*Task statement*
Any image in the records is to be skipped; everything else should be reproduced exactly.

*Materials provided*

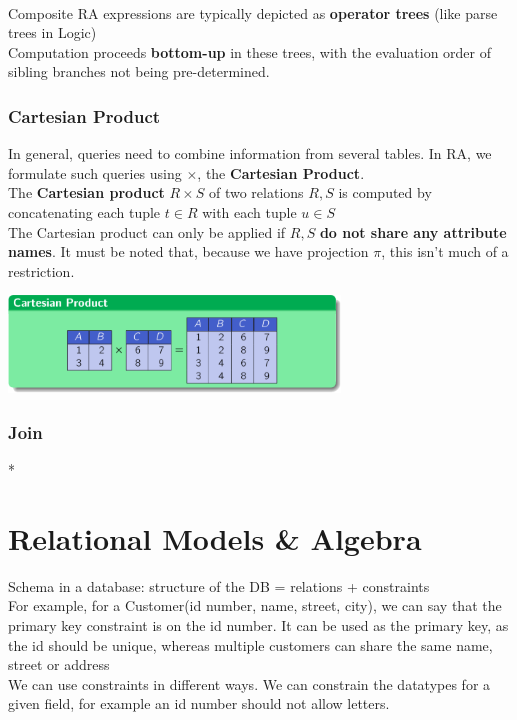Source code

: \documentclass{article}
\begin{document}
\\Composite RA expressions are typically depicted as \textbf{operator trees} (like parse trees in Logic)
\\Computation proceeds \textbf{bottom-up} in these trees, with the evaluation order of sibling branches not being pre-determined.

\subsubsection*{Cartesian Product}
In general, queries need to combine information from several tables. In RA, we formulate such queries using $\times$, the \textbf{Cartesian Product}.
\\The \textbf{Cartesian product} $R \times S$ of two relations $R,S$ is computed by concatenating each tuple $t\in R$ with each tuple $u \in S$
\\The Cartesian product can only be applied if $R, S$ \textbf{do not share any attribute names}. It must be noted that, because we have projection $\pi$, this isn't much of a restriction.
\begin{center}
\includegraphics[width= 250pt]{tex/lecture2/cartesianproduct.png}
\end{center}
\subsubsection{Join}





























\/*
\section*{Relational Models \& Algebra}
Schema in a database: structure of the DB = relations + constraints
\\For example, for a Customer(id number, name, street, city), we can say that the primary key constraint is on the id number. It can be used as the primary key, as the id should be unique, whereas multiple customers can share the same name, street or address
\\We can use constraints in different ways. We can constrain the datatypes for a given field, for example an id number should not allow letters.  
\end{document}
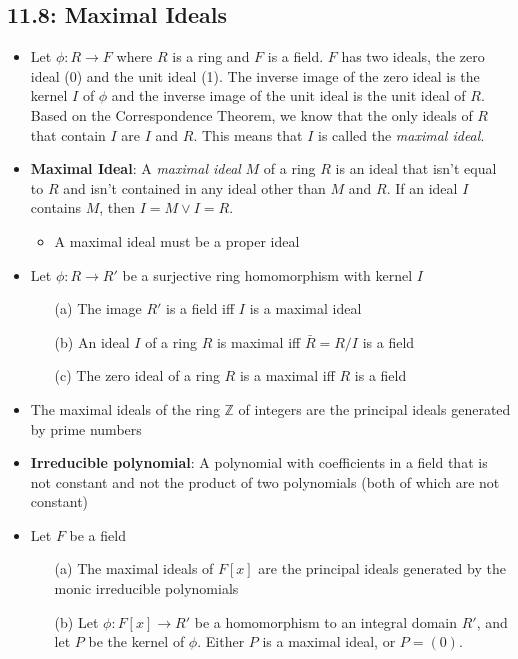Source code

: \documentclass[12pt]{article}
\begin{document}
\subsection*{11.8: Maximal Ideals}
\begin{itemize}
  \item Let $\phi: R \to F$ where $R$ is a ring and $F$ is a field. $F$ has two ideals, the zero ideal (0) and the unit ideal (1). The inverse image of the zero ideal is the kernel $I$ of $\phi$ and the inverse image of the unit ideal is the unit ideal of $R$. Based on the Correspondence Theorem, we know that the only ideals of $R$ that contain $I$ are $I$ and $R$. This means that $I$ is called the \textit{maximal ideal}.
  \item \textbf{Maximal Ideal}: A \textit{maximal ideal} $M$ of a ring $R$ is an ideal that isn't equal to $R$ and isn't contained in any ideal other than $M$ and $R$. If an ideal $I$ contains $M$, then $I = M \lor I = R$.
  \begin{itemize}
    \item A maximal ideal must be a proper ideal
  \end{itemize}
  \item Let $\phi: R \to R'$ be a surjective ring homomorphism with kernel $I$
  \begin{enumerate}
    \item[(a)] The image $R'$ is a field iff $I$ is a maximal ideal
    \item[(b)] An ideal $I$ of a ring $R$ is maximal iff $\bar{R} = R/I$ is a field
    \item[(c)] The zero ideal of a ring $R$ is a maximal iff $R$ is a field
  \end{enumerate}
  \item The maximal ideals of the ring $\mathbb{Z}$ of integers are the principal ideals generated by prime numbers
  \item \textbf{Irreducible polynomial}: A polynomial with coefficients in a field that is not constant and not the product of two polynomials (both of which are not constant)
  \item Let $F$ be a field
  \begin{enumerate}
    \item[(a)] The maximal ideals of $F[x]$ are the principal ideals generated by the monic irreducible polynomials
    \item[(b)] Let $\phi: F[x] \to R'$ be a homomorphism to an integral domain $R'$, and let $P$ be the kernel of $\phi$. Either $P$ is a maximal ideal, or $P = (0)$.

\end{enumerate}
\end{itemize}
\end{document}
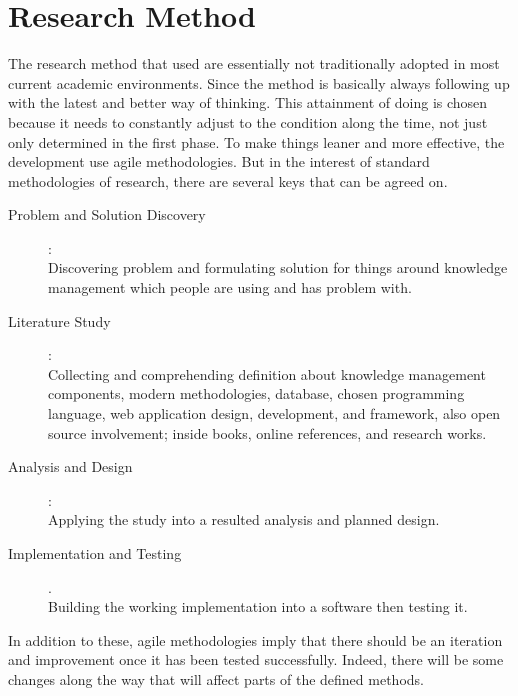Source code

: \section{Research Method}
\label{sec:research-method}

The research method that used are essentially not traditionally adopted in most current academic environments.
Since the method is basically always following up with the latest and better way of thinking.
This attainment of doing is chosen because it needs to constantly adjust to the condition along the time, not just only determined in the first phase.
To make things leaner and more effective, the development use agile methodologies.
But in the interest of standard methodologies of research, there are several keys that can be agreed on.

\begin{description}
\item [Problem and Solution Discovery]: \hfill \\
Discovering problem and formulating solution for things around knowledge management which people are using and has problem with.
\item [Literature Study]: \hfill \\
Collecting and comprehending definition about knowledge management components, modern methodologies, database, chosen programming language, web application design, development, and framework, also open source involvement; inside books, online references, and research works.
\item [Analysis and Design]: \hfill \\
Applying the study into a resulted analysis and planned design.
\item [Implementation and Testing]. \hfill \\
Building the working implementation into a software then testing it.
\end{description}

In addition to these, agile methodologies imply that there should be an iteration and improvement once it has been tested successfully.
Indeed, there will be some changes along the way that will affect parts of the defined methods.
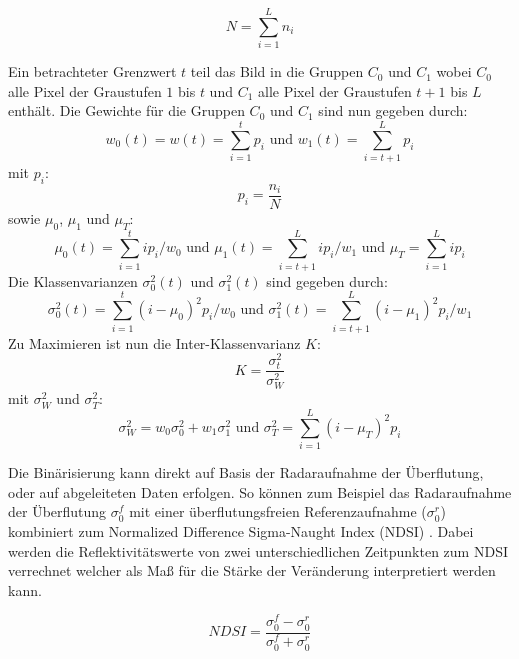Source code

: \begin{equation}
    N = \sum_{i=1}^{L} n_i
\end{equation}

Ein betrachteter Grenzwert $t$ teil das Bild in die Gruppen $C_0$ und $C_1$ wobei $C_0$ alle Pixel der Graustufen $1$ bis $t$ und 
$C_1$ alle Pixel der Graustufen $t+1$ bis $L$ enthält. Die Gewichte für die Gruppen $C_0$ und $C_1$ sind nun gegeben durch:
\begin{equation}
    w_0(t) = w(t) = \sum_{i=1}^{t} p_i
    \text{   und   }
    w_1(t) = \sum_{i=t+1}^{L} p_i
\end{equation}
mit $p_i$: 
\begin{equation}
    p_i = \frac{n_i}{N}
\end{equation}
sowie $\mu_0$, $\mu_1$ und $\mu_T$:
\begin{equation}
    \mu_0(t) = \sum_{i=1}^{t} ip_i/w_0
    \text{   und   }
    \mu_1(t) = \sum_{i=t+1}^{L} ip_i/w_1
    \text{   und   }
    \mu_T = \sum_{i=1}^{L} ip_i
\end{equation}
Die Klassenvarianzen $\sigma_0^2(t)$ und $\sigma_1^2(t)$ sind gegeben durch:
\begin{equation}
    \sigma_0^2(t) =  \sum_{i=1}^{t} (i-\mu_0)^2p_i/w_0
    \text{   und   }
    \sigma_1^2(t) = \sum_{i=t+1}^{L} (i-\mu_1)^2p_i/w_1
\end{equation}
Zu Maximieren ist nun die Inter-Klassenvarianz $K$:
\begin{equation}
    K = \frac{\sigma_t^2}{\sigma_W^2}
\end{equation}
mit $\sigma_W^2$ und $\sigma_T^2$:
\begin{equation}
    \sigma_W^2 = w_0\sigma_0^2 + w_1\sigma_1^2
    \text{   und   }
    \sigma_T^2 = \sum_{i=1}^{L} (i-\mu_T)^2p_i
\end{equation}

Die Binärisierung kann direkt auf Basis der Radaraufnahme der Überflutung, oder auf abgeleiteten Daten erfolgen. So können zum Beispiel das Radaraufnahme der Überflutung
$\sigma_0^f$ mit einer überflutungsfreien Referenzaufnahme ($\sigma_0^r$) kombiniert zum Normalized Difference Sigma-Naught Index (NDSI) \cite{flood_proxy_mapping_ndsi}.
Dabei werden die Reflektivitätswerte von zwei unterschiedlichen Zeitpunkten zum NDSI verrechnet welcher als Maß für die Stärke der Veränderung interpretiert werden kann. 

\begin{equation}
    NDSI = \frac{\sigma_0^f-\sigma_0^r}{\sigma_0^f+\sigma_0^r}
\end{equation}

*Expected answer*
Source code

: \documentclass{article}
\begin{document}
\\Composite RA expressions are typically depicted as \textbf{operator trees} (like parse trees in Logic)
\\Computation proceeds \textbf{bottom-up} in these trees, with the evaluation order of sibling branches not being pre-determined.

\subsubsection*{Cartesian Product}
In general, queries need to combine information from several tables. In RA, we formulate such queries using $\times$, the \textbf{Cartesian Product}.
\\The \textbf{Cartesian product} $R \times S$ of two relations $R,S$ is computed by concatenating each tuple $t\in R$ with each tuple $u \in S$
\\The Cartesian product can only be applied if $R, S$ \textbf{do not share any attribute names}. It must be noted that, because we have projection $\pi$, this isn't much of a restriction.
\begin{center}
\includegraphics[width= 250pt]{tex/lecture2/cartesianproduct.png}
\end{center}
\subsubsection{Join}





























\/*
\section*{Relational Models \& Algebra}
Schema in a database: structure of the DB = relations + constraints
\\For example, for a Customer(id number, name, street, city), we can say that the primary key constraint is on the id number. It can be used as the primary key, as the id should be unique, whereas multiple customers can share the same name, street or address
\\We can use constraints in different ways. We can constrain the datatypes for a given field, for example an id number should not allow letters.  
\end{document}
Source code

: \documentclass[12pt]{article}
\begin{document}
\subsection*{11.8: Maximal Ideals}
\begin{itemize}
  \item Let $\phi: R \to F$ where $R$ is a ring and $F$ is a field. $F$ has two ideals, the zero ideal (0) and the unit ideal (1). The inverse image of the zero ideal is the kernel $I$ of $\phi$ and the inverse image of the unit ideal is the unit ideal of $R$. Based on the Correspondence Theorem, we know that the only ideals of $R$ that contain $I$ are $I$ and $R$. This means that $I$ is called the \textit{maximal ideal}.
  \item \textbf{Maximal Ideal}: A \textit{maximal ideal} $M$ of a ring $R$ is an ideal that isn't equal to $R$ and isn't contained in any ideal other than $M$ and $R$. If an ideal $I$ contains $M$, then $I = M \lor I = R$.
  \begin{itemize}
    \item A maximal ideal must be a proper ideal
  \end{itemize}
  \item Let $\phi: R \to R'$ be a surjective ring homomorphism with kernel $I$
  \begin{enumerate}
    \item[(a)] The image $R'$ is a field iff $I$ is a maximal ideal
    \item[(b)] An ideal $I$ of a ring $R$ is maximal iff $\bar{R} = R/I$ is a field
    \item[(c)] The zero ideal of a ring $R$ is a maximal iff $R$ is a field
  \end{enumerate}
  \item The maximal ideals of the ring $\mathbb{Z}$ of integers are the principal ideals generated by prime numbers
  \item \textbf{Irreducible polynomial}: A polynomial with coefficients in a field that is not constant and not the product of two polynomials (both of which are not constant)
  \item Let $F$ be a field
  \begin{enumerate}
    \item[(a)] The maximal ideals of $F[x]$ are the principal ideals generated by the monic irreducible polynomials
    \item[(b)] Let $\phi: F[x] \to R'$ be a homomorphism to an integral domain $R'$, and let $P$ be the kernel of $\phi$. Either $P$ is a maximal ideal, or $P = (0)$.

\end{enumerate}
\end{itemize}
\end{document}
Source code

: \section{Research Method}
\label{sec:research-method}

The research method that used are essentially not traditionally adopted in most current academic environments.
Since the method is basically always following up with the latest and better way of thinking.
This attainment of doing is chosen because it needs to constantly adjust to the condition along the time, not just only determined in the first phase.
To make things leaner and more effective, the development use agile methodologies.
But in the interest of standard methodologies of research, there are several keys that can be agreed on.

\begin{description}
\item [Problem and Solution Discovery]: \hfill \\
Discovering problem and formulating solution for things around knowledge management which people are using and has problem with.
\item [Literature Study]: \hfill \\
Collecting and comprehending definition about knowledge management components, modern methodologies, database, chosen programming language, web application design, development, and framework, also open source involvement; inside books, online references, and research works.
\item [Analysis and Design]: \hfill \\
Applying the study into a resulted analysis and planned design.
\item [Implementation and Testing]. \hfill \\
Building the working implementation into a software then testing it.
\end{description}

In addition to these, agile methodologies imply that there should be an iteration and improvement once it has been tested successfully.
Indeed, there will be some changes along the way that will affect parts of the defined methods.
Source code

: \begin{equation}
    N = \sum_{i=1}^{L} n_i
\end{equation}

Ein betrachteter Grenzwert $t$ teil das Bild in die Gruppen $C_0$ und $C_1$ wobei $C_0$ alle Pixel der Graustufen $1$ bis $t$ und 
$C_1$ alle Pixel der Graustufen $t+1$ bis $L$ enthält. Die Gewichte für die Gruppen $C_0$ und $C_1$ sind nun gegeben durch:
\begin{equation}
    w_0(t) = w(t) = \sum_{i=1}^{t} p_i
    \text{   und   }
    w_1(t) = \sum_{i=t+1}^{L} p_i
\end{equation}
mit $p_i$: 
\begin{equation}
    p_i = \frac{n_i}{N}
\end{equation}
sowie $\mu_0$, $\mu_1$ und $\mu_T$:
\begin{equation}
    \mu_0(t) = \sum_{i=1}^{t} ip_i/w_0
    \text{   und   }
    \mu_1(t) = \sum_{i=t+1}^{L} ip_i/w_1
    \text{   und   }
    \mu_T = \sum_{i=1}^{L} ip_i
\end{equation}
Die Klassenvarianzen $\sigma_0^2(t)$ und $\sigma_1^2(t)$ sind gegeben durch:
\begin{equation}
    \sigma_0^2(t) =  \sum_{i=1}^{t} (i-\mu_0)^2p_i/w_0
    \text{   und   }
    \sigma_1^2(t) = \sum_{i=t+1}^{L} (i-\mu_1)^2p_i/w_1
\end{equation}
Zu Maximieren ist nun die Inter-Klassenvarianz $K$:
\begin{equation}
    K = \frac{\sigma_t^2}{\sigma_W^2}
\end{equation}
mit $\sigma_W^2$ und $\sigma_T^2$:
\begin{equation}
    \sigma_W^2 = w_0\sigma_0^2 + w_1\sigma_1^2
    \text{   und   }
    \sigma_T^2 = \sum_{i=1}^{L} (i-\mu_T)^2p_i
\end{equation}

Die Binärisierung kann direkt auf Basis der Radaraufnahme der Überflutung, oder auf abgeleiteten Daten erfolgen. So können zum Beispiel das Radaraufnahme der Überflutung
$\sigma_0^f$ mit einer überflutungsfreien Referenzaufnahme ($\sigma_0^r$) kombiniert zum Normalized Difference Sigma-Naught Index (NDSI) \cite{flood_proxy_mapping_ndsi}.
Dabei werden die Reflektivitätswerte von zwei unterschiedlichen Zeitpunkten zum NDSI verrechnet welcher als Maß für die Stärke der Veränderung interpretiert werden kann. 

\begin{equation}
    NDSI = \frac{\sigma_0^f-\sigma_0^r}{\sigma_0^f+\sigma_0^r}
\end{equation}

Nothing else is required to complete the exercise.